Day: November 18, 2017

Graduated Payment Mortgages

If you are a young homebuyer or don't have much to spend towards housing right now but expect your income to increase. A graduated payment mortgage may be just the right mortgage for you.

Graduated-payment mortgages {GPMs} are great favorites among young homebuyers who expect their income to increase steadily in the coming years. Typically, these younger buyers can’t spend very much on housing at the time they apply for a mortgage. This is a long-term, fixed rate mortgage, but the actual interest cost is not reflected in its initial payments.

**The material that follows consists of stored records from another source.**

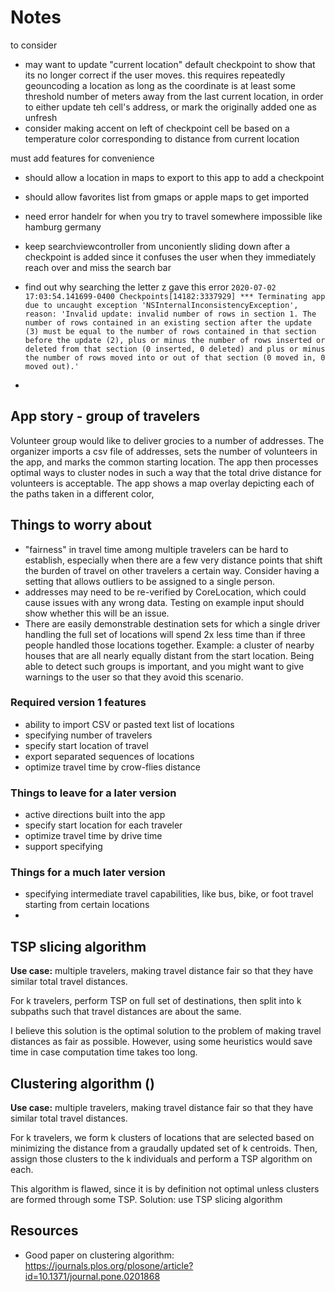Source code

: #  Notes

to consider
- may want to update "current location" default checkpoint to show that its no longer correct if the user moves. this requires repeatedly geouncoding a location as long as the coordinate is at least some threshold number of meters away from the last current location, in order to either update teh cell's address, or mark the originally added one as unfresh 
- consider making accent on left of checkpoint cell be based on a temperature color corresponding to distance from current location

must add features for convenience 
- should allow a location in maps to export to this app to add a checkpoint 
- should allow favorites list from gmaps or apple maps to get imported 

- need error handelr for when you try to travel somewhere impossible like hamburg germany
- keep searchviewcontroller from unconiently sliding down after a checkpoint is added since it confuses the user when they immediately reach over and miss the search bar
- find out why searching the letter z gave this error ``2020-07-02 17:03:54.141699-0400 Checkpoints[14182:3337929] *** Terminating app due to uncaught exception 'NSInternalInconsistencyException', reason: 'Invalid update: invalid number of rows in section 1. The number of rows contained in an existing section after the update (3) must be equal to the number of rows contained in that section before the update (2), plus or minus the number of rows inserted or deleted from that section (0 inserted, 0 deleted) and plus or minus the number of rows moved into or out of that section (0 moved in, 0 moved out).'
``
- 

## App story - group of travelers 
Volunteer group would like to deliver grocies to a number of addresses. The organizer imports a csv file of addresses, sets the number of volunteers in the app, and marks the common starting location. The app then processes optimal ways to cluster nodes in such a way that the total drive distance for volunteers is acceptable. The app shows a map overlay depicting each of the paths taken in a different color, 

## Things to worry about
- "fairness" in travel time among multiple travelers can be hard to establish, especially when there are a few very distance points that shift the burden of travel on other travelers a certain way. Consider having a setting that allows outliers to be assigned to a single person. 
- addresses may need to be re-verified by CoreLocation, which could cause issues with any wrong data. Testing on example input should show whether this will be an issue. 
- There are easily demonstrable destination sets for which a single driver handling the full set of locations will spend 2x less time than if three people handled those locations together. Example: a cluster of nearby houses that are all nearly equally distant from the start location. Being able to detect such groups is important, and you might want to give warnings to the user so that they avoid this scenario.

### Required version 1 features 
- ability to import CSV or pasted text list of locations
- specifying number of travelers 
- specify start location of travel 
- export separated sequences of locations 
- optimize travel time by crow-flies distance 

### Things to leave for a later version 
- active directions built into the app
- specify start location for each traveler 
- optimize travel time by drive time 
- support specifying 

### Things for a much later version 
- specifying intermediate travel capabilities, like bus, bike, or foot travel starting from certain locations 
- 


## TSP slicing algorithm 
**Use case:** multiple travelers, making travel distance fair so that they have similar total travel distances.

For k travelers, perform TSP on full set of destinations, then split into k subpaths such that travel distances are about the same. 

I believe this solution is the optimal solution to the problem of making travel distances as fair as possible. However, using some heuristics would save time in case computation time takes too long.

## Clustering algorithm ()
**Use case:** multiple travelers, making travel distance fair so that they have similar total travel distances.

For k travelers, we form k clusters of locations that are selected based on minimizing the distance from a graudally updated set of k centroids. Then, assign those clusters to the k individuals and perform a TSP algorithm on each. 

This algorithm is flawed, since it is by definition not optimal unless clusters are formed through some TSP. Solution: use TSP slicing algorithm


## Resources
- Good paper on clustering algorithm: 
https://journals.plos.org/plosone/article?id=10.1371/journal.pone.0201868
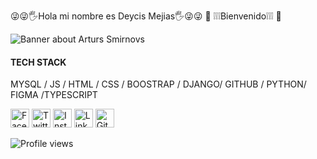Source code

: 😜😜🖐Hola mi nombre es Deycis Mejias🖐😜😜
         👀 ❕❕❕Bienvenido❕❕❕ 👀



<img src="https://raw.githubusercontent.com/deymeji/deymeji/master/banner.png" alt="Banner about Arturs Smirnovs">


#### TECH STACK

MYSQL / JS / HTML / CSS / BOOSTRAP / DJANGO/ GITHUB / PYTHON/ FIGMA /TYPESCRIPT


<a href="https://www.facebook.com/dey.mejias" target="_blank"><img src="https://raw.githubusercontent.com/deymeji/deymeji/master/fb.png" alt="Facebook" width="30"></a>
<a href="https://twitter.com/deycis1" target="_blank"><img src="https://raw.githubusercontent.com/deymeji/deymeji/master/tw.png" alt="Twitter" width="30"></a>
<a href="https://www.instagram.com/deicydavid/" target="_blank"><img src="https://raw.githubusercontent.com/deymeji/deymeji/master/ig.png" alt="Instagram" width="30"></a>
<a href="https://www.linkedin.com/in/art%C5%ABrs-smirnovs-b6399275/" target="_blank"><img src="https://raw.githubusercontent.com/deymeji/deymeji/master/in.png" alt="LinkedIn" width="30"></a>
<a href="https://github.com/deymeji" target="_blank"><img src="https://raw.githubusercontent.com/deymeji/deymeji/master/git.png" alt="GitHub" width="30"></a>


![Profile views](https://gpvc.arturio.dev/arturssmirnovs?v=3)
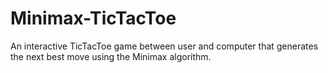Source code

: # Minimax-TicTacToe
An interactive TicTacToe game between user and computer that generates the next best move using the Minimax algorithm.
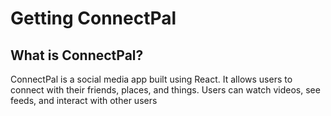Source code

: # Getting ConnectPal

## What is ConnectPal?

ConnectPal is a social media app built using React. It allows users to connect with their friends, places, and things. Users can watch videos, see feeds, and interact with other users
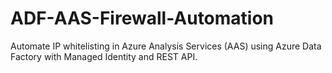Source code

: # ADF-AAS-Firewall-Automation
Automate IP whitelisting in Azure Analysis Services (AAS) using Azure Data Factory with Managed Identity and REST API.
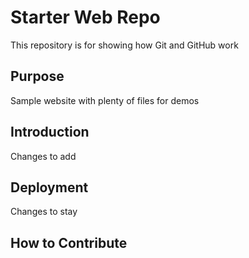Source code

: # Starter Web Repo

This repository is for showing how Git and GitHub work

## Purpose

Sample website with plenty of files for demos

## Introduction
Changes to add

## Deployment
Changes to stay

## How to Contribute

For the first year, the monthly payments are unusually low, perhaps $150 below those of a fixed-rate loan for the same amount. The next year, the monthly payment increases and continues to increase each year for the next five to ten years. It then begins to stabilize for the life of the mortgage. The stabilized amount us higher than the payment on a fixed rate loan to make up for the initial difference. But, buyers with rising incomes should be able to afford the higher amount.

Money-Saving Move:¬†Take out a GPM during a time when interest rates are high. This will allow you to take advantage of its extra low payments as long as you can–then pay it off with another loan when rates drop. Or take out a loan that combines the features of the GPM and the flexible (many lenders offer such mortgages). These combination loans operate as GPMs initially, then become flexibles with rates tied to the market.

Homebuyers whose jobs require them to move every few years should find a GPM and economical way to buy a home.

What do you think about the GPM? Have you ever heard of such? Let me know in the comments below. Do you think this is the type of mortgage that would work for you? Stick with this series, I have a few more types of mortgages that you may or may not have heard of.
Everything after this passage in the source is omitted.